- **Information**
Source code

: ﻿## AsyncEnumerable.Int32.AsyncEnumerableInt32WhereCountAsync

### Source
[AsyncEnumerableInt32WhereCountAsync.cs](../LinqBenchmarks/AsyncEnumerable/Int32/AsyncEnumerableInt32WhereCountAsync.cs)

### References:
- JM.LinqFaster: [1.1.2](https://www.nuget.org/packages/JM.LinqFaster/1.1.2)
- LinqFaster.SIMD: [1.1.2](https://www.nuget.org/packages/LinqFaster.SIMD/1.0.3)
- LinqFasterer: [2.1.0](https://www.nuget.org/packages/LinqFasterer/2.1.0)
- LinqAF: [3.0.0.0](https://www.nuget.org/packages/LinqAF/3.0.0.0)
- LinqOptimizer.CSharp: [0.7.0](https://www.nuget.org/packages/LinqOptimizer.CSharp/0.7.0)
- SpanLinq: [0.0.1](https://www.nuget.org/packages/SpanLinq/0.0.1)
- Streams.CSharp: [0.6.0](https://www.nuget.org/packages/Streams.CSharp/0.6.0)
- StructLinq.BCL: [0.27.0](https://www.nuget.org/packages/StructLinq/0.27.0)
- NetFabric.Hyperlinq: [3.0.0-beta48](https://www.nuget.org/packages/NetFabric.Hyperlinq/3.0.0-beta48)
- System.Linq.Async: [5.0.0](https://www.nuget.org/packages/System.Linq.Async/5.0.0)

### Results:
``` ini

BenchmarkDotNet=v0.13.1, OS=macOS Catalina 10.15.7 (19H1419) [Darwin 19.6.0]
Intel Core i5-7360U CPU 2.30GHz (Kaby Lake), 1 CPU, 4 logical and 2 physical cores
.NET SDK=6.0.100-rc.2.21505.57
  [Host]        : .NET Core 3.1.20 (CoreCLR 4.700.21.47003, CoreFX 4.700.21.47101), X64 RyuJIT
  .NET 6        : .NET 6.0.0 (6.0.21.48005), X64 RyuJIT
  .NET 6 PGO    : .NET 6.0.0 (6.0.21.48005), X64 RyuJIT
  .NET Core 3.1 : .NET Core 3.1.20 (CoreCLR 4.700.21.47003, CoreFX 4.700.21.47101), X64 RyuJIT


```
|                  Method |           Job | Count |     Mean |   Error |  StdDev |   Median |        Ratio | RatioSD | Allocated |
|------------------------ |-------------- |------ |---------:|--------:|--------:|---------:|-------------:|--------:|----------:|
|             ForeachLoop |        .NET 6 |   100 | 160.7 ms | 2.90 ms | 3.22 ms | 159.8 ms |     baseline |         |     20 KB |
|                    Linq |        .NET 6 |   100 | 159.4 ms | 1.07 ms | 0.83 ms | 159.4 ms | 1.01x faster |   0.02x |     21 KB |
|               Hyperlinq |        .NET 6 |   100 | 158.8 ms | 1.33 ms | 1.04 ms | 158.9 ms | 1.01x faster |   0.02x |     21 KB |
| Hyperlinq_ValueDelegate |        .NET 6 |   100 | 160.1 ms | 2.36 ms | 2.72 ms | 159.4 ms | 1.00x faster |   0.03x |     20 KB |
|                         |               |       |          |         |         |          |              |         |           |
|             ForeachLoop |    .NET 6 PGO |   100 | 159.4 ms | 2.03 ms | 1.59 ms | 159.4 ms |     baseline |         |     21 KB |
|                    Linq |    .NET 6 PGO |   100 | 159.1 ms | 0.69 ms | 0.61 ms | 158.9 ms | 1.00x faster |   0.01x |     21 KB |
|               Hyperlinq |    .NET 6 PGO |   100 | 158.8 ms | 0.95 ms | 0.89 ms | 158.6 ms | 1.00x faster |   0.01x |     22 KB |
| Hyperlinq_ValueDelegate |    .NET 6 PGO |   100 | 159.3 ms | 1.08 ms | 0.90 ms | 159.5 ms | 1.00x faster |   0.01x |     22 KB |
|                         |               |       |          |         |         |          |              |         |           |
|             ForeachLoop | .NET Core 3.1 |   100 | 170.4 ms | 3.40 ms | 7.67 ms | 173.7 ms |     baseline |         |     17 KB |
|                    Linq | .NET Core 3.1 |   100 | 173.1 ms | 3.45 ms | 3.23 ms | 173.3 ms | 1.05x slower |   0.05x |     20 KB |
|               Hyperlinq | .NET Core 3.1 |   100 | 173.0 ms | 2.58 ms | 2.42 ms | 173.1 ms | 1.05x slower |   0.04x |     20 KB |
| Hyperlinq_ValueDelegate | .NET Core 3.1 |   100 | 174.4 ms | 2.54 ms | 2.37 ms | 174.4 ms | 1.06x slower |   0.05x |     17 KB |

- **Exercise brief**
Reproduce the data exactly. All of it is needed.

- **Task result**
Source code

: ﻿## AsyncEnumerable.Int32.AsyncEnumerableInt32WhereCountAsync

### Source
[AsyncEnumerableInt32WhereCountAsync.cs](../LinqBenchmarks/AsyncEnumerable/Int32/AsyncEnumerableInt32WhereCountAsync.cs)

### References:
- JM.LinqFaster: [1.1.2](https://www.nuget.org/packages/JM.LinqFaster/1.1.2)
- LinqFaster.SIMD: [1.1.2](https://www.nuget.org/packages/LinqFaster.SIMD/1.0.3)
- LinqFasterer: [2.1.0](https://www.nuget.org/packages/LinqFasterer/2.1.0)
- LinqAF: [3.0.0.0](https://www.nuget.org/packages/LinqAF/3.0.0.0)
- LinqOptimizer.CSharp: [0.7.0](https://www.nuget.org/packages/LinqOptimizer.CSharp/0.7.0)
- SpanLinq: [0.0.1](https://www.nuget.org/packages/SpanLinq/0.0.1)
- Streams.CSharp: [0.6.0](https://www.nuget.org/packages/Streams.CSharp/0.6.0)
- StructLinq.BCL: [0.27.0](https://www.nuget.org/packages/StructLinq/0.27.0)
- NetFabric.Hyperlinq: [3.0.0-beta48](https://www.nuget.org/packages/NetFabric.Hyperlinq/3.0.0-beta48)
- System.Linq.Async: [5.0.0](https://www.nuget.org/packages/System.Linq.Async/5.0.0)

### Results:
``` ini

BenchmarkDotNet=v0.13.1, OS=macOS Catalina 10.15.7 (19H1419) [Darwin 19.6.0]
Intel Core i5-7360U CPU 2.30GHz (Kaby Lake), 1 CPU, 4 logical and 2 physical cores
.NET SDK=6.0.100-rc.2.21505.57
  [Host]        : .NET Core 3.1.20 (CoreCLR 4.700.21.47003, CoreFX 4.700.21.47101), X64 RyuJIT
  .NET 6        : .NET 6.0.0 (6.0.21.48005), X64 RyuJIT
  .NET 6 PGO    : .NET 6.0.0 (6.0.21.48005), X64 RyuJIT
  .NET Core 3.1 : .NET Core 3.1.20 (CoreCLR 4.700.21.47003, CoreFX 4.700.21.47101), X64 RyuJIT


```
|                  Method |           Job | Count |     Mean |   Error |  StdDev |   Median |        Ratio | RatioSD | Allocated |
|------------------------ |-------------- |------ |---------:|--------:|--------:|---------:|-------------:|--------:|----------:|
|             ForeachLoop |        .NET 6 |   100 | 160.7 ms | 2.90 ms | 3.22 ms | 159.8 ms |     baseline |         |     20 KB |
|                    Linq |        .NET 6 |   100 | 159.4 ms | 1.07 ms | 0.83 ms | 159.4 ms | 1.01x faster |   0.02x |     21 KB |
|               Hyperlinq |        .NET 6 |   100 | 158.8 ms | 1.33 ms | 1.04 ms | 158.9 ms | 1.01x faster |   0.02x |     21 KB |
| Hyperlinq_ValueDelegate |        .NET 6 |   100 | 160.1 ms | 2.36 ms | 2.72 ms | 159.4 ms | 1.00x faster |   0.03x |     20 KB |
|                         |               |       |          |         |         |          |              |         |           |
|             ForeachLoop |    .NET 6 PGO |   100 | 159.4 ms | 2.03 ms | 1.59 ms | 159.4 ms |     baseline |         |     21 KB |
|                    Linq |    .NET 6 PGO |   100 | 159.1 ms | 0.69 ms | 0.61 ms | 158.9 ms | 1.00x faster |   0.01x |     21 KB |
|               Hyperlinq |    .NET 6 PGO |   100 | 158.8 ms | 0.95 ms | 0.89 ms | 158.6 ms | 1.00x faster |   0.01x |     22 KB |
| Hyperlinq_ValueDelegate |    .NET 6 PGO |   100 | 159.3 ms | 1.08 ms | 0.90 ms | 159.5 ms | 1.00x faster |   0.01x |     22 KB |
|                         |               |       |          |         |         |          |              |         |           |
|             ForeachLoop | .NET Core 3.1 |   100 | 170.4 ms | 3.40 ms | 7.67 ms | 173.7 ms |     baseline |         |     17 KB |
|                    Linq | .NET Core 3.1 |   100 | 173.1 ms | 3.45 ms | 3.23 ms | 173.3 ms | 1.05x slower |   0.05x |     20 KB |
|               Hyperlinq | .NET Core 3.1 |   100 | 173.0 ms | 2.58 ms | 2.42 ms | 173.1 ms | 1.05x slower |   0.04x |     20 KB |
| Hyperlinq_ValueDelegate | .NET Core 3.1 |   100 | 174.4 ms | 2.54 ms | 2.37 ms | 174.4 ms | 1.06x slower |   0.05x |     17 KB |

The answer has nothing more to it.